Monday, November 08 2010

Unalaska, AK – Last week, the National Oceanic and Atmospheric Administration announced that it was seeking to promote "catch share" programs as a way of making America's fisheries more sustainable.

These programs move fisheries away from derby style management and instead assign individual allocations to boats, which they can then fish, lease, or sell. NOAA promotes catch share programs as a way of ending the race for fish. Glenn Merrill works for NOAA Fisheries, and he says that moving to catch share programs makes it easier to control the total harvest by the fleet and improves safety. While the total allowable catch may be the same, the fishery itself is more manageable.

"One of the advantages of moving to a catch share program is that if each fisherman is held to a specific enforceable limit, there's less incentive for them to go out and race for fish so rabidly," says Merrill.

Merrill also adds that fishermen are likely to reduce the amount of gear that they use and less prone to fish in marginal areas.

There are currently 14 catch share programs in the United States, and six of those are in Alaska.
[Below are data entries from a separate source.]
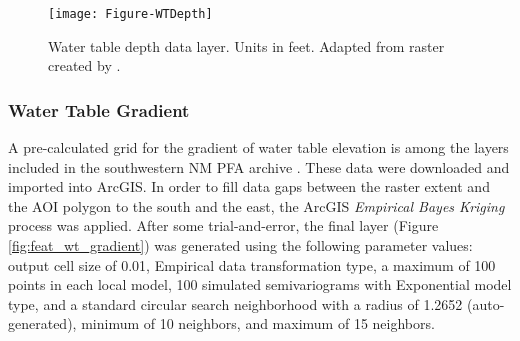 \begin{figure}[!htp]
\centering
\texttt{[image: Figure-WTDepth]}
\caption[Water table depth data layer]{Water table depth data layer. Units in feet. Adapted from raster created by \protect\citep{bielicki_hydrogeolgic_2015}.}
\label{fig:feat_wtdepth}
\end{figure}

\subsubsection{Water Table Gradient}

A pre-calculated grid for the gradient of water table elevation is among the layers included in the southwestern NM PFA archive \citep{kelley_geothermal_2015}. These data were downloaded and imported into ArcGIS. In order to fill data gaps between the raster extent and the AOI polygon to the south and the east, the ArcGIS \textit{Empirical Bayes Kriging} process was applied. After some trial-and-error, the final layer (Figure \ref{fig:feat_wt_gradient}) was generated using the following parameter values: output cell size of 0.01, Empirical data transformation type, a maximum of 100 points in each local model, 100 simulated semivariograms with Exponential model type, and a standard circular search neighborhood with a radius of 1.2652 (auto-generated), minimum of 10 neighbors, and maximum of 15 neighbors.

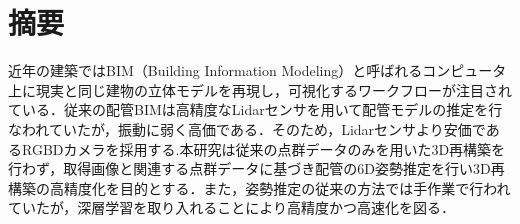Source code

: \section*{%
摘要}

近年の建築ではBIM（Building Information Modeling）と呼ばれるコンピュータ上に現実と同じ建物の立体モデルを再現し，可視化するワークフローが注目されている．従来の配管BIMは高精度なLidarセンサを用いて配管モデルの推定を行なわれていたが，振動に弱く高価である．そのため，Lidarセンサより安価であるRGBDカメラを採用する.本研究は従来の点群データのみを用いた3D再構築を行わず，取得画像と関連する点群データに基づき配管の6D姿勢推定を行い3D再構築の高精度化を目的とする．また，姿勢推定の従来の方法では手作業で行われていたが，深層学習を取り入れることにより高精度かつ高速化を図る．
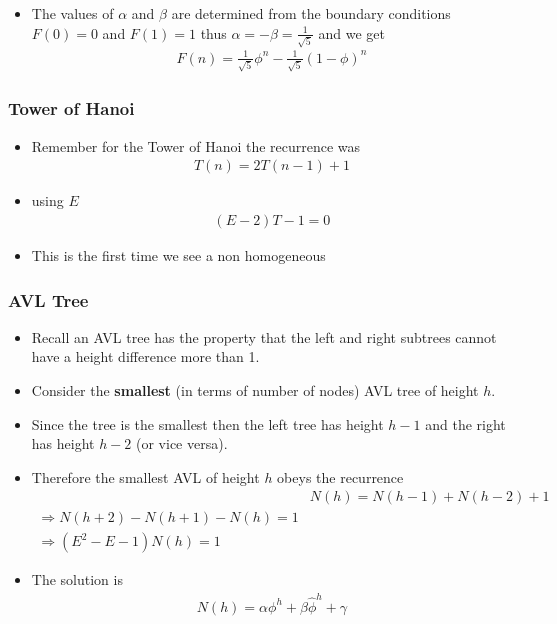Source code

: \documentclass{beamer}
\begin{document}
\begin{frame}
  \begin{itemize}
  \item The values of $\alpha$ and $\beta$ are determined from the boundary conditions
$F(0)=0$ and $F(1)=1$ thus $\alpha=-\beta=\frac{1}{\sqrt{5}}$ and we get
\begin{align*}
  F(n)=\frac{1}{\sqrt{5}}\phi^n-\frac{1}{\sqrt{5}}(1-\phi)^n
\end{align*}

  \end{itemize}
\end{frame}
\begin{frame}
  \frametitle{Tower of Hanoi}
\begin{itemize}
  \item Remember for the Tower of Hanoi the recurrence was
  \begin{align*}
    T(n)=2T(n-1)+1
  \end{align*}
  \item using $E$
  \begin{align*}
    (E-2)T-1=0
  \end{align*}
  \item This is the first time we see a non homogeneous 
\end{itemize}
  

\end{frame}
\begin{frame}
  \frametitle{AVL Tree}
  \begin{itemize}
  \item Recall an AVL tree has the property that the left and right subtrees cannot have a height difference more than 1.
\item Consider the \textbf{smallest} (in terms of number of nodes) AVL tree of height $h$.
\item Since the tree is the smallest then the left tree has height $h-1$ and the right has height $h-2$ (or vice versa).
\item Therefore the smallest AVL of height $h$ obeys the recurrence
  \begin{align*}
   &N(h)=N(h-1)+N(h-2)+1 \\
\Rightarrow N(h+2)-N(h+1)-N(h)=1\\
\Rightarrow (E^2-E-1)N(h)=1
  \end{align*}
\item The solution is
  \begin{align*}
    N(h)=\alpha \phi^h+\beta \hat{\phi}^h+\gamma
  \end{align*}
  \end{itemize}
\end{frame}
\end{document}
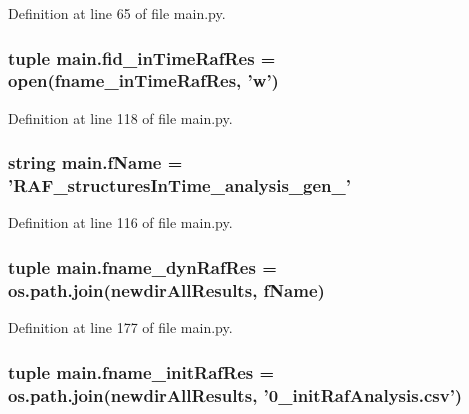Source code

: Definition at line 65 of file main.\+py.

\hypertarget{a00153_ab82095abcedb97b7abf8e003f4724d0c}{
\subsubsection[{fid\+\_\+in\+Time\+Raf\+Res}]{\setlength{\rightskip}{0pt plus 5cm}tuple main.\+fid\+\_\+in\+Time\+Raf\+Res = open({\bf fname\+\_\+in\+Time\+Raf\+Res}, 'w')}}\label{a00153_ab82095abcedb97b7abf8e003f4724d0c}


Definition at line 118 of file main.\+py.

\hypertarget{a00153_a9fff4b23f9489649601960dabc4a6cdd}{
\subsubsection[{f\+Name}]{\setlength{\rightskip}{0pt plus 5cm}string main.\+f\+Name = 'R\+A\+F\+\_\+structures\+In\+Time\+\_\+analysis\+\_\+gen\+\_\+'}}\label{a00153_a9fff4b23f9489649601960dabc4a6cdd}


Definition at line 116 of file main.\+py.

\hypertarget{a00153_a6a031fb0c5a0a5519fc4c3f6d7ef35d1}{
\subsubsection[{fname\+\_\+dyn\+Raf\+Res}]{\setlength{\rightskip}{0pt plus 5cm}tuple main.\+fname\+\_\+dyn\+Raf\+Res = os.\+path.\+join({\bf newdir\+All\+Results}, {\bf f\+Name})}}\label{a00153_a6a031fb0c5a0a5519fc4c3f6d7ef35d1}


Definition at line 177 of file main.\+py.

\hypertarget{a00153_a72ed3f9434cc4dcc2240c6ca408960ff}{
\subsubsection[{fname\+\_\+init\+Raf\+Res}]{\setlength{\rightskip}{0pt plus 5cm}tuple main.\+fname\+\_\+init\+Raf\+Res = os.\+path.\+join({\bf newdir\+All\+Results}, '0\+\_\+init\+Raf\+Analysis.\+csv')}}\label{a00153_a72ed3f9434cc4dcc2240c6ca408960ff}


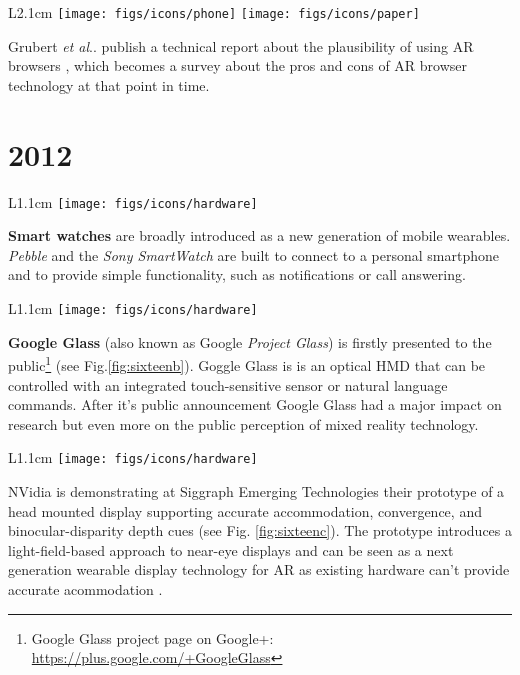 \documentclass[12pt,a4paper]{article}
\makeatletter
\DeclareRobustCommand\onedot{\futurelet\@let@token\@onedot}
\def\@onedot{\ifx\@let@token.\else.\null\fi\xspace}
\def\etal{\emph{et al}\onedot}
\makeatother
\begin{document}
\vspace{0.1in}

\begin{wrapfigure}{L}{2.1cm}
	\vspace{-15pt}	
	\texttt{[image: figs/icons/phone]}	
	\texttt{[image: figs/icons/paper]}
	\vspace{-25pt}		
\end{wrapfigure}
\noindent Grubert \etal publish a technical report about the plausibility of using AR browsers \cite{Grubert11}, which becomes a survey about the pros and cons of AR browser technology at that point in time.

\vspace{-0pt}
\section*{2012}

\begin{wrapfigure}{L}{1.1cm}
	\vspace{-15pt}	
	\texttt{[image: figs/icons/hardware]}
	\vspace{-15pt}		
\end{wrapfigure} 
\textbf{Smart watches} are broadly introduced as a new generation of mobile wearables. \emph{Pebble} and the \emph{Sony SmartWatch} are built to connect to a personal smartphone and to provide simple functionality, such as notifications or call answering.

\vspace{0.1in}

\begin{wrapfigure}{L}{1.1cm}
	\vspace{-15pt}	
	\texttt{[image: figs/icons/hardware]}
	\vspace{-15pt}		
\end{wrapfigure} 
\noindent \textbf{Google Glass} (also known as Google \emph{Project Glass}) is firstly presented to the public\footnote{Google Glass project page on Google+: \url{https://plus.google.com/+GoogleGlass}} (see Fig.\ref{fig:sixteenb}). Goggle Glass is is an optical HMD that can be controlled with an integrated touch-sensitive sensor or natural language commands. After it's public announcement Google Glass had a major impact on research but even more on the public perception of mixed reality technology. 

\vspace{0.1in}

\begin{wrapfigure}{L}{1.1cm}
	\vspace{-15pt}	
	\texttt{[image: figs/icons/hardware]}
	\vspace{-15pt}		
\end{wrapfigure} 
\noindent NVidia is demonstrating at Siggraph Emerging Technologies their prototype of a head mounted display supporting accurate accommodation, convergence, and binocular-disparity depth cues (see Fig. \ref{fig:sixteenc}). The prototype introduces a light-field-based approach to near-eye displays and can be seen as a next generation wearable display technology for AR as existing hardware can't provide accurate acommodation .
\end{document}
Crab rationalization is one of the more controversial catch-share programs, with some critics arguing that a switch to an individual quota system has substantially reduced the size of the fleet without bringing tangible benefits to most fishermen.

"We know within certain fisheries, where there was great expansion and effort, that once you implement a catch share program, there's likely to be some consolidation. And the crab fishery in particular was really characterized as a race for fish," says Merrill. "It became the deadliest catch' because there was this incentive for fishermen to put as many pots as they could on their vessels, to go out and fish as hard and fast as they could, even in poor weather conditions That incentive, once you have a portion of that annual catch limit assigned to you, is greatly diminished."

He adds that some catch share programs, like the rockfish pilot program in the Gulf of Alaska, have not seen any consolidation. He also notes that while NOAA may promote catch share programs, it's up to the North Pacific Fishery Management Council to decide whether to change the structure of additional Alaskan fisheries.

As an incentive toward implementing catch share programs, NOAA is partnering with the National Fish and Wildlife Foundation to award $2.2 million in grants to fishermen and communities considering the policy.